It is a thermoplastic resin polymerized from ethylene. Polyethylene is a semi-crystalline thermoplastic material. Their chemical structure, molecular weight, degree of polymerization and other properties largely depend on the polymerization method used. The polymerization method determines the type and degree of branching. The crystallinity depends on the chemical structure and processing conditions of the polymer.
In industry, it also includes * * * polymers of ethylene and a small amount of α-olefins. Polyethylene is odorless and nontoxic, feels like wax, and has excellent low temperature resistance (the lowest service temperature can reach -70 ~- 100℃), good chemical stability, resistance to most acids and alkalis (oxidation-resistant acids), insolubility in general solvents at room temperature, low water absorption and excellent electrical insulation.
History of polyethylene research;
Polyethylene was first synthesized by ICI Company in England in 1922. 1933, British Bremen Chemical Industry Company discovered that ethylene can be polymerized under high pressure to produce polyethylene. This method was industrialized in 1939, commonly known as high-pressure method. In 1953, K. Ziegler of the Federal Republic of Germany found that ethylene can be polymerized at lower pressure with TiCl4-Al(C2H5)3 as catalyst.
This method was put into industrial production by Hearst Company of the Federal Republic of Germany on 1955, commonly known as low-pressure polyethylene.

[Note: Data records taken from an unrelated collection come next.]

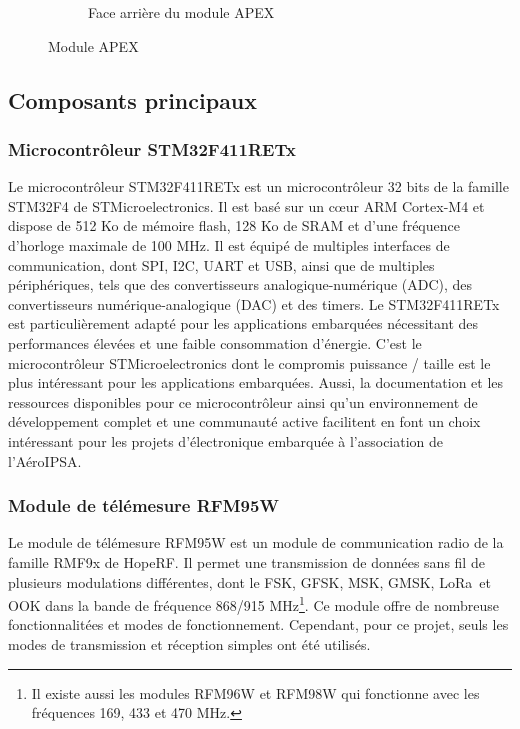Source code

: \documentclass{article}
\begin{document}
\begin{figure}[h]
\begin{subfigure}{0.48\textwidth}
        \caption{Face arrière du module APEX}
        \label{fig:apex_back}
    \end{subfigure}
    \caption{Module APEX}
    \label{fig:apex}
\end{figure}

\subsection{Composants principaux}
\subsubsection{Microcontrôleur STM32F411RETx}
Le microcontrôleur STM32F411RETx est un microcontrôleur 32 bits de la famille STM32F4 de
STMicroelectronics. Il est basé sur un cœur ARM Cortex-M4 et dispose de 512 Ko de mémoire
flash, 128 Ko de SRAM et d'une fréquence d'horloge maximale de 100 MHz. Il est équipé de
multiples interfaces de communication, dont SPI, I2C, UART et USB, ainsi que de
multiples périphériques, tels que des convertisseurs analogique-numérique (ADC), des
convertisseurs numérique-analogique (DAC) et des timers. Le STM32F411RETx est
particulièrement adapté pour les applications embarquées nécessitant des performances
élevées et une faible consommation d'énergie. C'est le microcontrôleur STMicroelectronics
dont le compromis puissance / taille est le plus intéressant pour les applications
embarquées. Aussi, la documentation et les ressources disponibles pour ce
microcontrôleur ainsi qu'un environnement de développement complet et une communauté
active facilitent en font un choix intéressant pour les projets d'électronique
embarquée à l'association de l'AéroIPSA.\\

\subsubsection{Module de télémesure RFM95W}
Le module de télémesure RFM95W est un module de communication radio de la famille RMF9x
de HopeRF. Il permet une transmission de données sans fil de plusieurs modulations
différentes, dont le FSK, GFSK, MSK, GMSK, LoRa\texttrademark \ et OOK dans la bande de
fréquence 868/915 MHz\footnote{Il existe aussi les modules RFM96W et RFM98W qui
fonctionne avec les fréquences 169, 433 et 470 MHz.}. Ce module offre de nombreuse
fonctionnalitées et modes de fonctionnement. Cependant, pour ce projet, seuls les modes de
transmission et réception simples ont été utilisés.
\end{document}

In the early 1950s, Philip Oil Company of the United States found that ethylene could be polymerized under medium pressure to produce high-density polyethylene with chromium oxide-silica-alumina gel as catalyst, and it was industrialized in 1957. In 1960s, DuPont Company of Canada began to prepare low density polyethylene from ethylene and α -olefins by solution method.
During the period of 1977, Union Carbide Company and Dow Chemical Company successively prepared low-density polyethylene by low-pressure method, which is called linear low-density polyethylene, and the gas phase method of Union Carbide Company is the most important. Linear low density polyethylene (LDPE) has similar properties to LDPE and some characteristics of high density polyethylene. In addition, because of its low energy consumption in production, it has developed rapidly and become one of the most striking new synthetic resins.